Acto seguido (marzo de este año) Maduro usó como excusa la amenaza de la pandemia para justificar el confinamiento del país. En realidad la paralización fue consecuencia de la agudización de la escasez de gasolina. Algo que, por cierto, no es nuevo en Venezuela. De hecho, esta crisis de abastecimiento de combustible tiene años en estados como Táchira, Apure, Amazonas, Barinas o Zulia, como secuela del masivo contrabando estimulado por el anteriormente ridículo precio de la gasolina y el desplome en el sistema de refinación de la industria petrolera nacional.
¿Cuál es la diferencia ahora?
La diferencia es que ahora la crisis golpea con toda la fuerza a Caracas, la vitrina del país. Pero incluso en medio de eso, Maduro se las arregló para enviar toneladas de oro a Irán a cambio de tanqueros con gasolina que le permitieron paliar la situación. Pese a la devastación que ha padecido, Venezuela es un país de enormes recursos naturales que el régimen madurista explota sin misericordia alguna. Es importante nunca olvidar este detalle.

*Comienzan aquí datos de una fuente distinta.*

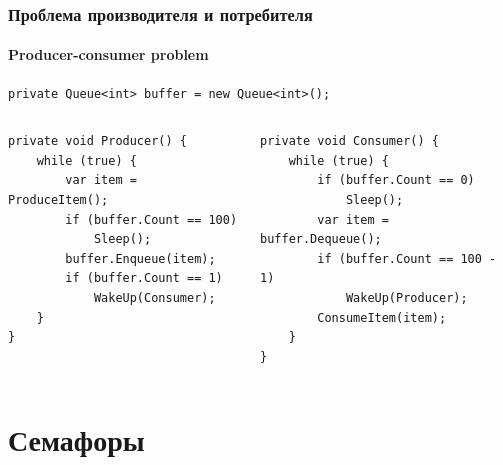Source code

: \documentclass[xetex,mathserif,serif]{beamer}
\begin{document}
    \begin{frame}[fragile]
        \frametitle{Проблема производителя и потребителя}
        \framesubtitle{Producer-consumer problem}
        \begin{footnotesize}
            \begin{verbatim}
private Queue<int> buffer = new Queue<int>();
            \end{verbatim}
            \begin{columns}
                \begin{column}{0.5\textwidth}
                    \begin{verbatim}
private void Producer() {
    while (true) {
        var item = ProduceItem();
        if (buffer.Count == 100)
            Sleep();
        buffer.Enqueue(item);
        if (buffer.Count == 1)
            WakeUp(Consumer);
    }
}
                    \end{verbatim}
                \end{column}
                \begin{column}{0.5\textwidth}
                    \begin{verbatim}
private void Consumer() {
    while (true) {
        if (buffer.Count == 0)
            Sleep();
        var item = buffer.Dequeue();
        if (buffer.Count == 100 - 1)
            WakeUp(Producer);
        ConsumeItem(item);
    }
}
                    \end{verbatim}
                \end{column}
            \end{columns}
        \end{footnotesize}
    \end{frame}

    \section{Семафоры}
\end{document}
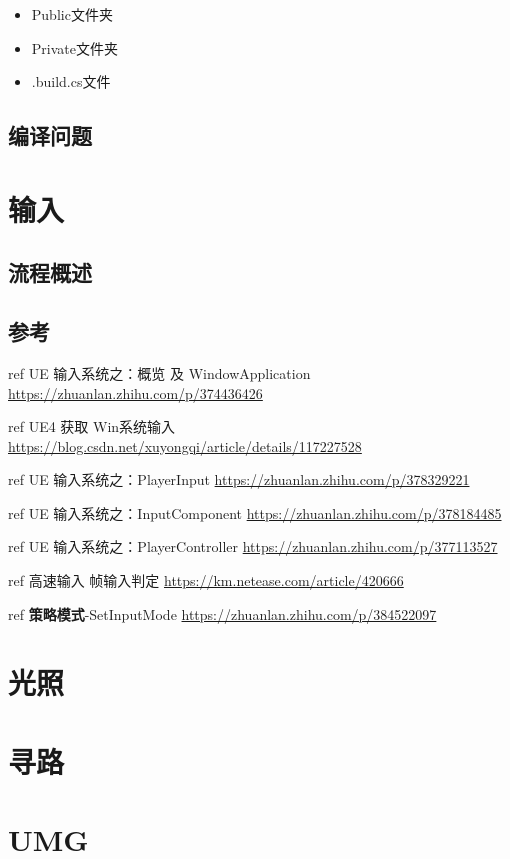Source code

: \documentclass[UTF8,a4paper,12pt]{ctexbook}
\begin{document}
		\begin{itemize}
			\item Public文件夹 
			\item Private文件夹 
			\item .build.cs文件
		\end{itemize}
	
	\section{编译问题}
	
	
\chapter{输入}
	\section{流程概述}
	
	
	\section{参考}
		ref UE 输入系统之：概览 及 WindowApplication \url{https://zhuanlan.zhihu.com/p/374436426}
			
		ref UE4 获取 Win系统输入 \url{https://blog.csdn.net/xuyongqi/article/details/117227528}
		
		ref UE 输入系统之：PlayerInput \url{https://zhuanlan.zhihu.com/p/378329221}
		
		ref UE 输入系统之：InputComponent \url{https://zhuanlan.zhihu.com/p/378184485}
		
		ref UE 输入系统之：PlayerController \url{https://zhuanlan.zhihu.com/p/377113527}
		
		ref 高速输入 帧输入判定 \url{https://km.netease.com/article/420666}
		
		ref \textbf{策略模式}-SetInputMode \url{https://zhuanlan.zhihu.com/p/384522097}
		
		
\chapter{光照}
	
	
	
	
	
\chapter{寻路}
	
	
	
	
\chapter{UMG}
\end{document}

De modo que lo que hasta ahora hemos visto es la enorme capacidad de resistencia de la población venezolana por un lado, y por otro, las maneras casi infinitas del régimen de Maduro para evadir el acoso de las sanciones estadounidenses. Un juego del gato y el ratón que puede seguir por mucho tiempo.
Es claro que en Venezuela no hay gasolina por la misma razón que es el único exportador importante de petróleo en el mundo que ha caído en hiperinflación, o que tiene colapsado el servicio eléctrico nacional, a pesar de tener varias de las centrales hidroeléctricas más grandes del continente. La ineptitud del chavismo para gobernar no tiene límites. Pero ha sido inversamente proporcional a su capacidad para aferrarse al poder.

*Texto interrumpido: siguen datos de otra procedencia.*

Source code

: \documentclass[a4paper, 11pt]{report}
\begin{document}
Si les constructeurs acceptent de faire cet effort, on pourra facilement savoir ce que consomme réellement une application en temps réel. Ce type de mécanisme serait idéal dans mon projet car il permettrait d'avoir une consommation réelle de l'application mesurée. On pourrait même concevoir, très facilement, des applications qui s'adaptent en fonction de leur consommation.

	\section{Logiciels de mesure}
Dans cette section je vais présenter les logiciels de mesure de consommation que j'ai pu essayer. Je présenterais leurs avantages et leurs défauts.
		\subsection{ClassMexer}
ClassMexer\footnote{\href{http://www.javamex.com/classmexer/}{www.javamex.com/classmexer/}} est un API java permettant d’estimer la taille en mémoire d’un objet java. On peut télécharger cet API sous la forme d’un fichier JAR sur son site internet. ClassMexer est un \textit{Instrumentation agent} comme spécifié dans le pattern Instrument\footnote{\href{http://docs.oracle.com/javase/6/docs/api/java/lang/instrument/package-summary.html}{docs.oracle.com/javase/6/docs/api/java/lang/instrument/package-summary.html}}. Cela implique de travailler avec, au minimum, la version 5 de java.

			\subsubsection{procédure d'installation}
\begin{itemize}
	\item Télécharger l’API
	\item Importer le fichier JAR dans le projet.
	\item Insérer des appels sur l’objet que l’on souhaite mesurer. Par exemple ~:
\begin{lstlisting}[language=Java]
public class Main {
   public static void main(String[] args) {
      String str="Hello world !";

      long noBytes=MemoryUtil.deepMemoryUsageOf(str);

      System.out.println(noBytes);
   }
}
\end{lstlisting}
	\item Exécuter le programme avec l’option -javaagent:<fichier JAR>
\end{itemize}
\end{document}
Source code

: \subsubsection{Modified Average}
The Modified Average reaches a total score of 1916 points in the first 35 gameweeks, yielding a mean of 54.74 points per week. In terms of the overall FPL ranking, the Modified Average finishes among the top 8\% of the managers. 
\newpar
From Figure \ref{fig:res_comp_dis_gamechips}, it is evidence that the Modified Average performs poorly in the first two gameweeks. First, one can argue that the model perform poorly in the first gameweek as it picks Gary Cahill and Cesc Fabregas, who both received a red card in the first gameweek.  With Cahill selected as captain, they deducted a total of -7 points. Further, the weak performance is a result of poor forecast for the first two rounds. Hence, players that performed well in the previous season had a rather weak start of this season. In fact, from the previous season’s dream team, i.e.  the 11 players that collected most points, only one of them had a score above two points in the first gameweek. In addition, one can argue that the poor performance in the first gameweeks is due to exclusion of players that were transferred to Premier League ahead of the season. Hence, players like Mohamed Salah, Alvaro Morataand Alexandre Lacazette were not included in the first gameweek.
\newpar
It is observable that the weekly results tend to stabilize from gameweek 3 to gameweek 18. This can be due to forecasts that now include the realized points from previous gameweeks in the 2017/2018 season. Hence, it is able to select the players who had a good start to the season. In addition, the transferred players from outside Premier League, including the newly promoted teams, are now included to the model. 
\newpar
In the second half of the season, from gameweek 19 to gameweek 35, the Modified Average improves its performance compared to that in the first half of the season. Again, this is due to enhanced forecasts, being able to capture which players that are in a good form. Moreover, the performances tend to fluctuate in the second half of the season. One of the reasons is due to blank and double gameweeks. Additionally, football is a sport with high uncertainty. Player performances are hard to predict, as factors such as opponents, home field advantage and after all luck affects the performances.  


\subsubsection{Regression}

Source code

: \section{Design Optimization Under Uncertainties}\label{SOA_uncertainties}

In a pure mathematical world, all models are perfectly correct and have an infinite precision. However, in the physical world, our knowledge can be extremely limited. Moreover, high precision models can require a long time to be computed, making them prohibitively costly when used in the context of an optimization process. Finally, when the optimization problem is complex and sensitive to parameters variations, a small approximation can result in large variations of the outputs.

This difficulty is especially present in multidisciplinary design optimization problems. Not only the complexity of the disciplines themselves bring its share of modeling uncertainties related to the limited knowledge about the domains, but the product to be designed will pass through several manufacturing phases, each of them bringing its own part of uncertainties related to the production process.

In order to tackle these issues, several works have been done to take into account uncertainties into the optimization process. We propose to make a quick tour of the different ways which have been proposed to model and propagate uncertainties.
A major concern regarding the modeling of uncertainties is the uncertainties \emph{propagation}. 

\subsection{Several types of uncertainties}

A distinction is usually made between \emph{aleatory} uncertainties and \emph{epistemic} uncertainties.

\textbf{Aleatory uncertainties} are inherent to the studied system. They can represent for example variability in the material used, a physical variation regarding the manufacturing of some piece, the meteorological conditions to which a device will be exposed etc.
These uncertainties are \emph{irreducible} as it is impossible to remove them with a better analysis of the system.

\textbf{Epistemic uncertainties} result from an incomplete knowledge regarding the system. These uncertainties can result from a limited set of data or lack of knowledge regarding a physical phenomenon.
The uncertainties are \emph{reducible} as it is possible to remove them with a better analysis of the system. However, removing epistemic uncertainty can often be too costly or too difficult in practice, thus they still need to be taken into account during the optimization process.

Rusia e Irán tienen años con sus economías sancionadas pero no les falta gasolina. De hecho, le despachan a Venezuela.
Por otro lado, la economía venezolana ha sido sancionada como consecuencia de las acciones políticas de Nicolás Maduro en contra de las reglas de la democracia.

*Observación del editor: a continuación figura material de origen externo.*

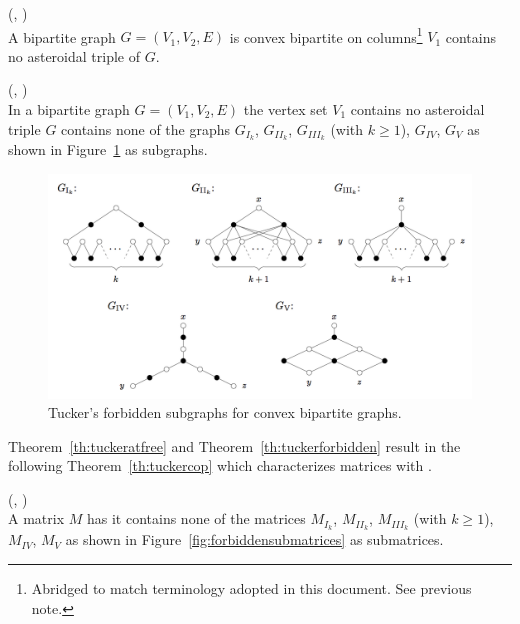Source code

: \begin{theorem}
  (\cite[Th.~6]{at72}, \cite[Th.~2.3]{d08phd})\\
  A bipartite graph $G = (V_1, V_2, E)$ is convex bipartite on
  columns\footnote{Abridged to match terminology adopted in this
    document. See previous note.} \iff $V_1$ contains no asteroidal
  triple of $G$.
  \label{th:tuckeratfree}
\end{theorem}

\begin{theorem}
  (\cite[Th.~7]{at72}, \cite[Th.~2.4]{d08phd})\\
  In a bipartite graph $G = (V_1, V_2, E)$ the vertex set $V_1$
  contains no asteroidal triple \iff $G$ contains none of the graphs
  $G_{I_k}$, $G_{II_k}$, $G_{III_k}$ (with $k \ge 1$), $G_{IV}$,
  $G_{V}$ as shown in Figure~\ref{fig:forbiddensubgraphs} as subgraphs.
  \label{th:tuckerforbidden}
\end{theorem}


\begin{figure}[htbp]
  \centering
  \includegraphics[scale=0.35]{../img/tuckersforbiddensubgraphs.png}  
  \caption[\figtabsize Tucker's forbidden subgraphs]{\figtabsize Tucker's
    forbidden subgraphs for convex bipartite graphs. } 
  \label{fig:forbiddensubgraphs}
\end{figure}

Theorem~\ref{th:tuckeratfree} and Theorem~\ref{th:tuckerforbidden}
result in the following Theorem~\ref{th:tuckercop} which characterizes
matrices with \COP.

\begin{theorem}
  (\cite[Th.~9]{at72}, \cite[Th.~2.5]{d08phd})\\
  A matrix $M$ has \COP \iff it contains none of the matrices 
$M_{I_k}$, $M_{II_k}$, $M_{III_k}$ (with $k \ge 1$), $M_{IV}$,
  $M_{V}$ as shown in Figure~\ref{fig:forbiddensubmatrices} as submatrices.
  \label{th:tuckercop}
\end{theorem}

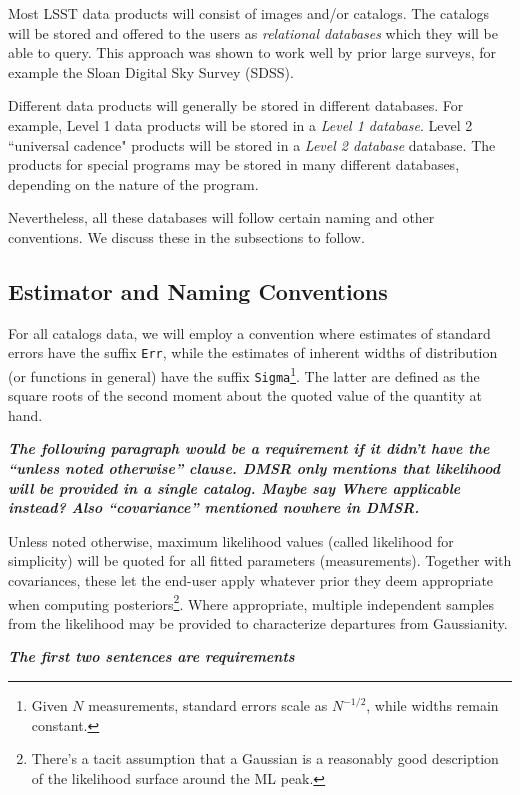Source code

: \documentclass[12pt]{article}
\newcommand{\annotate}[1]{{\color{magenta}\large\textbf{\emph{#1}}}}
\begin{document}
Most LSST data products will consist of images and/or catalogs. The catalogs will be stored and offered to the users as {\em relational databases} which they will be able to query. This approach was shown to work well by prior large surveys, for example the Sloan Digital Sky Survey (SDSS).

Different data products will generally be stored in different databases. For example, Level 1 data products will be stored in a {\em Level 1 database}. Level 2 ``universal cadence" products will be stored in a {\em Level 2 database} database. The products for special programs may be stored in many different databases, depending on the nature of the program.

Nevertheless, all these databases will follow certain naming and other conventions. We discuss these in the subsections to follow.



\subsection{Estimator and Naming Conventions}

For all catalogs data, we will employ a convention where estimates of standard errors have the suffix {\tt Err}, while the estimates of inherent widths of distribution (or functions in general) have the suffix {\tt Sigma}\footnote{Given $N$ measurements, standard errors scale as $N^{-1/2}$, while widths remain constant.}. The latter are defined as the square roots of the second moment about the quoted value of the quantity at hand.

\annotate{The following paragraph would be a requirement if it didn't have the ``unless noted otherwise'' clause. DMSR only mentions that likelihood will be provided in a single catalog. Maybe say \emph{Where applicable} instead? Also ``covariance'' mentioned nowhere in DMSR.}

Unless noted otherwise, maximum likelihood values (called likelihood for simplicity) will be quoted for all fitted parameters (measurements). Together with covariances, these let the end-user apply whatever prior they deem appropriate when computing posteriors\footnote{There's a tacit assumption that a Gaussian is a reasonably good description of the likelihood surface around the ML peak.}. Where appropriate, multiple independent samples from the likelihood may be provided to characterize departures from Gaussianity.

\annotate{The first two sentences are requirements}
\end{document}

Cualquier país que tenga un gobernante como él corre el mismo riesgo. Esa es, por lo visto, la primera herramienta de la que hacen uso las grandes democracias del mundo como mecanismo de presión internacional. Hoy en Europa, por ejemplo, se discute si se sanciona o no al gobierno de Aleksandr Lukashenko.
Sin embargo, la experiencia ha demostrado que las sanciones de este tipo nunca son eficaces para remover a una dictadura. Les causa todo tipo de problemas que preferirían ahorrarse, pero siempre consiguen cómo evadirlas.
Por el contrario, por regla general cohesionan al régimen, debilitan a la sociedad civil y dividen a la oposición. Es lo que ha pasado con Cuba. Fue lo que pasó con la España de Francisco Franco (1945-1950) y con el Irak de Saddam Hussein (1991-2003).
¿Las sanciones van a contribuir a sacar a Nicolás Maduro del poder? La respuesta es que nadie lo sabe. Es como lanzar una moneda al aire. Maduro podría mañana mismo perder el control de la situación en Caracas o ser depuesto por una facción del chavismo que a continuación negocie con Estados Unidos y Europa una salida política que le dé garantías a ese grupo. Pero también puede ocurrir que Venezuela se quede suspendida en el tiempo como Cuba, sancionada por años de años.
Pero en ningún caso van a llevar al Palacio Presidencial de Miraflores a algún dirigente opositor.
Maduro es vulnerable no por las sanciones comerciales estadounidenses, sino porque previamente terminó de destruir la industria petrolera venezolana, fuente del poder en el país. Si cae será por eso.
Las sanciones no son un fin en sí mismo. Ni siquiera son una política. Sólo sirven de algo si tienen una utilidad concreta, que es la de negociar una salida política para el país.